Пока Тристан успокаивал актрису и убеждал, что ничего ему не надо и вообще, что это все такие мелочи, и говорил прочие вежливые слова, положенные в такой ситуации, Рич стоял молча и улыбался. Когда от Сенди поступило предложение вечером собраться у нее, Райли все же встрял.
— Прости, дорогая, но я на эту тему уже все придумал. В субботу вечером вся труппа собирается у меня, надо же нам начало Иисуса отметить. Вот там и отметим еще один год жизни нашего новоявленного Иуды. А насчет подарка… Ну я просто подумал: а вот чего бы мне хотелось на твоем месте? И идея пришла как-то сама собой. Вот скажи, тебе машина моя как, нормально?

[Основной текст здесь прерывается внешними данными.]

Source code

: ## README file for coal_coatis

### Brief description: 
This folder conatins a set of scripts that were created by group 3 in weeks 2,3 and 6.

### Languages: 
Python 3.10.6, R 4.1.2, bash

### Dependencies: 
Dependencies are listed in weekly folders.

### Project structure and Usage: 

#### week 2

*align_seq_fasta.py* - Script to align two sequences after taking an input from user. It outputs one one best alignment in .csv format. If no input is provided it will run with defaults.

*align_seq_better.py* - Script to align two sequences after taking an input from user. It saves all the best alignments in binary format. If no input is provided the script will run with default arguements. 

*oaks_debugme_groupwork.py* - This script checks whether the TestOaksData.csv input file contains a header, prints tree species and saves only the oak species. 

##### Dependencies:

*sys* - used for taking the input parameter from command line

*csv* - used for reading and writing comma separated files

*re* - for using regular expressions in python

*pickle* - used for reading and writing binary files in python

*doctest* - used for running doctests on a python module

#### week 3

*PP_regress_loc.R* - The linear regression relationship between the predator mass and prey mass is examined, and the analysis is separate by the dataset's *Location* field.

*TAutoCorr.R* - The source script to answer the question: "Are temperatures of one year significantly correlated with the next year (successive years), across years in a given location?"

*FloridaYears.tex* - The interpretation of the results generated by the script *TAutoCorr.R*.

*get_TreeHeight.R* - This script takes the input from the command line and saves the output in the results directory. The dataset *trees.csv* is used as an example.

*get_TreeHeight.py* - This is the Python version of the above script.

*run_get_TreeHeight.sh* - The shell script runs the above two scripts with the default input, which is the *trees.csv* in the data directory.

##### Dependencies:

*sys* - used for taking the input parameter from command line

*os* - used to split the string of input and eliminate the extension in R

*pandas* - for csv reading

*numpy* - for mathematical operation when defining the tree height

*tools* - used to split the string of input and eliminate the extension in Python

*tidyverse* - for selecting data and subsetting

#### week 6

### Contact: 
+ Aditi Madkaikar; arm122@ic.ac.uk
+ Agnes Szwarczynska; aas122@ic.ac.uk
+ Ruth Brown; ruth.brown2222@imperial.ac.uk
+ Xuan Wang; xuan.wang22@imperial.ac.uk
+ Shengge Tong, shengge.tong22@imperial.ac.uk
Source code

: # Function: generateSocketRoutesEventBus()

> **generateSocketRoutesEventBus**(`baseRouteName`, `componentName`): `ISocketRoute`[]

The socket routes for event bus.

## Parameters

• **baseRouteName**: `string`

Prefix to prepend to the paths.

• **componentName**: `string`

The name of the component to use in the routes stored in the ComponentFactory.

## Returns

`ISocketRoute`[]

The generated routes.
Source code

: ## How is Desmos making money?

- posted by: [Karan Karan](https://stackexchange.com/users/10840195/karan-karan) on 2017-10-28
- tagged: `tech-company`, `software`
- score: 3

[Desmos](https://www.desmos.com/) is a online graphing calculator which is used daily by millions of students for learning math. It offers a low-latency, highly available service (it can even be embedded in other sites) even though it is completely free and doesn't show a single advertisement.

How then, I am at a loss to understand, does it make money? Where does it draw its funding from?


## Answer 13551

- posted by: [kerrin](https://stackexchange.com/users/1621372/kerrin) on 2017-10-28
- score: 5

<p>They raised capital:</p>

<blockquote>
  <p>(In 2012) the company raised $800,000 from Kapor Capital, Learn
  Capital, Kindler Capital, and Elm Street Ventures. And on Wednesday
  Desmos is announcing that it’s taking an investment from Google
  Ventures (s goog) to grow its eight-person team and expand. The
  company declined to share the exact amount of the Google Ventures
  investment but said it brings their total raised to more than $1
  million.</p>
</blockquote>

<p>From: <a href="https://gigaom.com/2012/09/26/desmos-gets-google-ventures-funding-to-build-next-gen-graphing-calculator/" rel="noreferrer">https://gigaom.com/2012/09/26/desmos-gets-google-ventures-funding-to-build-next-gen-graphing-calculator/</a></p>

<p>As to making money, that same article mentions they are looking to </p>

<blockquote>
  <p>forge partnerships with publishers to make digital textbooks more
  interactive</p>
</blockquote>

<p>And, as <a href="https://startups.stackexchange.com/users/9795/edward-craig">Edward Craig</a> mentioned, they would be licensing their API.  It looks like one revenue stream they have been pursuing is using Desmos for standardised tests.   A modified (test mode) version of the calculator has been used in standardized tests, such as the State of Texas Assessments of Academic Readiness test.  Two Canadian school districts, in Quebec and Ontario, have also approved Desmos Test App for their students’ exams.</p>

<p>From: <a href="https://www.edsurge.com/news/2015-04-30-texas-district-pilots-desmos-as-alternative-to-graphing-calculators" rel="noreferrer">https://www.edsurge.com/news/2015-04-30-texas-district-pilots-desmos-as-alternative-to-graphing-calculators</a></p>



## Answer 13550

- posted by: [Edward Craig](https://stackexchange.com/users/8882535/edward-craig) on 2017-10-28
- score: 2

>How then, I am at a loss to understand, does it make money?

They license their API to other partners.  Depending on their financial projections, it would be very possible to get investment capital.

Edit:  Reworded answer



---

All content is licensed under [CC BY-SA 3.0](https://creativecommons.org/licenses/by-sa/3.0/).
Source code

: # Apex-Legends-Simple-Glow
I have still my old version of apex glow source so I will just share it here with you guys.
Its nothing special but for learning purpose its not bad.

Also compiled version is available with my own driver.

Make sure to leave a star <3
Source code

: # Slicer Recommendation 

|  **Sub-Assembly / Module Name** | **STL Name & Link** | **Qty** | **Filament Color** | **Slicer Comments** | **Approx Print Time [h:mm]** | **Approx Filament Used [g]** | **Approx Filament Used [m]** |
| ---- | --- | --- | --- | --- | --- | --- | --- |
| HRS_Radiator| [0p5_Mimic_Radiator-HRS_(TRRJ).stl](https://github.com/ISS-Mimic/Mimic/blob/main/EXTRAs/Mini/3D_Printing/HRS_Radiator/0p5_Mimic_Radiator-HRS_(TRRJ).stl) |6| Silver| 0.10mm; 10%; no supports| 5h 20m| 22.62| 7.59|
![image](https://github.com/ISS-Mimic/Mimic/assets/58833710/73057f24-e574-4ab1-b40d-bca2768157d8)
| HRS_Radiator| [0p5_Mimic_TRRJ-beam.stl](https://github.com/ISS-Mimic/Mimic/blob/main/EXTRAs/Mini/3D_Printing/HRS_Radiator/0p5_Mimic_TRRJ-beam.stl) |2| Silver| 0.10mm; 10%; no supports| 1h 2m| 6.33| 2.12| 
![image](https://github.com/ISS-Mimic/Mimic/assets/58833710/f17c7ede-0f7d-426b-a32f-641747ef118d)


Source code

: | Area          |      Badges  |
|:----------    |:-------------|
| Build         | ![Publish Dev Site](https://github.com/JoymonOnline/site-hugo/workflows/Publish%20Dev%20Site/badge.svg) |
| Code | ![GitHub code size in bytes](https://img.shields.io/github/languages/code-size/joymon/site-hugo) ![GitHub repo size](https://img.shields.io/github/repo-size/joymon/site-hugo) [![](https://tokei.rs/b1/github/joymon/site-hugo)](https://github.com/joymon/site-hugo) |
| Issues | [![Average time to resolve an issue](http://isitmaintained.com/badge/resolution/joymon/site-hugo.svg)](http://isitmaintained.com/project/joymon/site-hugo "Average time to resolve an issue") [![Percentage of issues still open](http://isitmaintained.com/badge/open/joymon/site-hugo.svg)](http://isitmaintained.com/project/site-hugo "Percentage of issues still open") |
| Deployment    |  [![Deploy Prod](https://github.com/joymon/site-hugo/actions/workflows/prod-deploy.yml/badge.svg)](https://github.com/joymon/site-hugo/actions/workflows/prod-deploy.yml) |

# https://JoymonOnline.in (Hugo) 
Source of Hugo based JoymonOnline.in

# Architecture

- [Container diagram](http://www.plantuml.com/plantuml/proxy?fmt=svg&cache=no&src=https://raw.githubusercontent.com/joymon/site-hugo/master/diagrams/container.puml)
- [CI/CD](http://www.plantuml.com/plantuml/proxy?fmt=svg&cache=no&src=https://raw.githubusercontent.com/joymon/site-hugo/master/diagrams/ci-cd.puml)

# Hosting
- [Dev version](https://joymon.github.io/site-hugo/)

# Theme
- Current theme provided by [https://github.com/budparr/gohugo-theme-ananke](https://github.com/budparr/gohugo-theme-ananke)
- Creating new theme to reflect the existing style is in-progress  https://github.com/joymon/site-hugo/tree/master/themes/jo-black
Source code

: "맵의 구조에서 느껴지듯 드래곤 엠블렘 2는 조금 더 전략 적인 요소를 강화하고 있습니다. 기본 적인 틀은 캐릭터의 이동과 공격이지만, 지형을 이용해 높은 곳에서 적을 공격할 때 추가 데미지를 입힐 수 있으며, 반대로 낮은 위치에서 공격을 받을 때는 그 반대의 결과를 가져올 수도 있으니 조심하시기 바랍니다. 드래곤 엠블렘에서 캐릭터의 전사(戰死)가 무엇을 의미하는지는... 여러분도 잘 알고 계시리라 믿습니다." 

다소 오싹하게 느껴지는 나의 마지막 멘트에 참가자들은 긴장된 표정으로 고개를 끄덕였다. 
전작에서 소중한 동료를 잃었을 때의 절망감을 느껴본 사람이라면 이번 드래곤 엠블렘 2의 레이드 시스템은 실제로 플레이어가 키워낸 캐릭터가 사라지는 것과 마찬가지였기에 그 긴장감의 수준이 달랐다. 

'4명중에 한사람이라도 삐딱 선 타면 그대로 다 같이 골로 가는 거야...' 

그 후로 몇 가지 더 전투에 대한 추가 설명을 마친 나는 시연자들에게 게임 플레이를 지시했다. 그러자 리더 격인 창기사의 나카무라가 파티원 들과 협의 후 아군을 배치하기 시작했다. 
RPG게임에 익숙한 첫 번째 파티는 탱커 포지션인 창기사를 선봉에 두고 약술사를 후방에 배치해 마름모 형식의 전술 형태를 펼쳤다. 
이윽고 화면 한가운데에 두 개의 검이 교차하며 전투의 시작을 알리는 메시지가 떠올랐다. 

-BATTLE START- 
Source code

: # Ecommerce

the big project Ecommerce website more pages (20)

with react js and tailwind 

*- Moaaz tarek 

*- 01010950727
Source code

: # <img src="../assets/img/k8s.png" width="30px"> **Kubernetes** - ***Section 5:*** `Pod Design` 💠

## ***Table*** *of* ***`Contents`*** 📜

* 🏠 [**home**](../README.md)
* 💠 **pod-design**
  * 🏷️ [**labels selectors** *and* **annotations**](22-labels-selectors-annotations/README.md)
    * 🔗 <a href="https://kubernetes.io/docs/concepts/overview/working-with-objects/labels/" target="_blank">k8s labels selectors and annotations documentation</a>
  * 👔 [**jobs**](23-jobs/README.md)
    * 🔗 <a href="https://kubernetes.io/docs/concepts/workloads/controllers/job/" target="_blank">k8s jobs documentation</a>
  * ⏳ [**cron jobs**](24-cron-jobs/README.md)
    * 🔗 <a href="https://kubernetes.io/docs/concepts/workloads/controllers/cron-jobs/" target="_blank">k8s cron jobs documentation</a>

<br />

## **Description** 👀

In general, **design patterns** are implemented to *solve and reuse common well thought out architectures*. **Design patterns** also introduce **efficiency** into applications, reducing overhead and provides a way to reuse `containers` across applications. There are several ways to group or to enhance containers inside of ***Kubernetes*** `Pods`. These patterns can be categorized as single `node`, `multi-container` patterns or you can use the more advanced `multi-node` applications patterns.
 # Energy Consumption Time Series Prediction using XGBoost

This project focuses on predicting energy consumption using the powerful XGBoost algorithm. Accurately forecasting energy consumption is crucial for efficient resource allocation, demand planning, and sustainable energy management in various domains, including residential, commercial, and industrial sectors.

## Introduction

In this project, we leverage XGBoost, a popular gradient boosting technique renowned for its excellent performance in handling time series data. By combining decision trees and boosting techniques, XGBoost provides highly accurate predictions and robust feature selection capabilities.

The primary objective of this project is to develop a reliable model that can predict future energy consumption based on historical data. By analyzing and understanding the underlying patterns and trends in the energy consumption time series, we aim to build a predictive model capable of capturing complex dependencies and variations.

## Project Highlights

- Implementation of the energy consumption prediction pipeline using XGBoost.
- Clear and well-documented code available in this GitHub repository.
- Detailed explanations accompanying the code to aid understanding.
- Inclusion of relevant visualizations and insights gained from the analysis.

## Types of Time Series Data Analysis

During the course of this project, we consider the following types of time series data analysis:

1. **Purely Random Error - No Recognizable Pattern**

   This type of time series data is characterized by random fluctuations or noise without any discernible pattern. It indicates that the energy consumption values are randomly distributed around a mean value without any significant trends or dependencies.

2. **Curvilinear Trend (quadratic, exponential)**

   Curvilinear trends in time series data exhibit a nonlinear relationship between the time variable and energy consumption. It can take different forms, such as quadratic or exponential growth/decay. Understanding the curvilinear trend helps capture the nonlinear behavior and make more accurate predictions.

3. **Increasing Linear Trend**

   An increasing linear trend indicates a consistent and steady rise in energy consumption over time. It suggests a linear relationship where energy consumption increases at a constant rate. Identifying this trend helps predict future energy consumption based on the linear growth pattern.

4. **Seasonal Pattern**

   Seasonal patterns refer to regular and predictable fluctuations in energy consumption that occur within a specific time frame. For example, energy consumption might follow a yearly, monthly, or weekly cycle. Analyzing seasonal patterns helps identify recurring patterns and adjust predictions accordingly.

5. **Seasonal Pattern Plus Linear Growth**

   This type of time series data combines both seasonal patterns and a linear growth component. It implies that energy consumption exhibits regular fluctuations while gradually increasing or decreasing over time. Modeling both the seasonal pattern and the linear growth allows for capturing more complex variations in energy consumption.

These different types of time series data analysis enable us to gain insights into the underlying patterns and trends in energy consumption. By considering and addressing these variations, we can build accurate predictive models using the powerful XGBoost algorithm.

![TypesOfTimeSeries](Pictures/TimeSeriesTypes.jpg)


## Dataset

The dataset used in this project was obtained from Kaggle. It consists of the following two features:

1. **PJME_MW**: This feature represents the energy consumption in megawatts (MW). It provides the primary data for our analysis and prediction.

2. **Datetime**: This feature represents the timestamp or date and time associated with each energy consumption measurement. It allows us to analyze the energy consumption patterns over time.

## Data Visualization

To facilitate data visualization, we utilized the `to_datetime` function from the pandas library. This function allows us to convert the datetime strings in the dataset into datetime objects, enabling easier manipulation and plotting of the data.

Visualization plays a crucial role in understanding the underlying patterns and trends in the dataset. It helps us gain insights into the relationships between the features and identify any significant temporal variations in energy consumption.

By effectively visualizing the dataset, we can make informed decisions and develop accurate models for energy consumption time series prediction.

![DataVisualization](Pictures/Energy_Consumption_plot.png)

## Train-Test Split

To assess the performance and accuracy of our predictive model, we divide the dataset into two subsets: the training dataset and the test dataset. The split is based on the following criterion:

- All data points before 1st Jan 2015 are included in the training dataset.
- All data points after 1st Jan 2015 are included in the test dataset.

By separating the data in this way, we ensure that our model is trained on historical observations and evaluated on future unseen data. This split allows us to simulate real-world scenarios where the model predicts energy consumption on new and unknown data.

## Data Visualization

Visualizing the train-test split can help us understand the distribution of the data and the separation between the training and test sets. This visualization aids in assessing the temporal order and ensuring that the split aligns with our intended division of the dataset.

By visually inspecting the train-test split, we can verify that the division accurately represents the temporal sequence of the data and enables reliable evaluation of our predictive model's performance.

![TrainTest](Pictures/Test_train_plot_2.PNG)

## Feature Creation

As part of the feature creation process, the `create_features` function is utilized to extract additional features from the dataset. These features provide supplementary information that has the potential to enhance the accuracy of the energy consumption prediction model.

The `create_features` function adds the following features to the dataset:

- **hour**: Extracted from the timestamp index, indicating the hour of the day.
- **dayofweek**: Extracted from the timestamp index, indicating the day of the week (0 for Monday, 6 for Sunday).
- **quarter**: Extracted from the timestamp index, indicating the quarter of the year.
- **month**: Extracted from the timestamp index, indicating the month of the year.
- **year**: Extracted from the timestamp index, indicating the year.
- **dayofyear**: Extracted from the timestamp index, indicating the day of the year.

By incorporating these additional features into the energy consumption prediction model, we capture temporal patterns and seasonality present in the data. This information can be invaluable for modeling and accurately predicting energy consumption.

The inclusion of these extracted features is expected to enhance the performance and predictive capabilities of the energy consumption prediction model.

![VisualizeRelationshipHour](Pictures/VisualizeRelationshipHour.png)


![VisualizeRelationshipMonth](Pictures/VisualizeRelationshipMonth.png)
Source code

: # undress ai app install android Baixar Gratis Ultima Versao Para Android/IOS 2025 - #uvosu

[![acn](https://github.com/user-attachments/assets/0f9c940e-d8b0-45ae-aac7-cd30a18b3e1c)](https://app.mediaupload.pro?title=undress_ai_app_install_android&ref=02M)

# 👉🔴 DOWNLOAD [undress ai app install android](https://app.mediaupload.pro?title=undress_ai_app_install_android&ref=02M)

Volvo Рича была прекрасна, новая и маневренная, и Тристан тут же об этом сообщил, еще не очень понимая, в чем подвох.
— А раз нормально, не хочешь ли ты по случаю дня рождения у меня ее купить в полцены и в рассрочку? По-моему, это куда полезнее, чем какой-нибудь дорогой, но ненужный подарок. Что скажешь?
Нужно быть полнейший идиотом, чтобы отказываться от такого предложения. И Тристан прекрасно знал, что с машиной все в полном порядке, да и Рича она устраивала, поэтому как-то странно ощущалось это его желание продать тачку, конечно, если отбросить в сторону сентиментальное желание порадовать приятеля. Но, похоже, Рич давно все продумал.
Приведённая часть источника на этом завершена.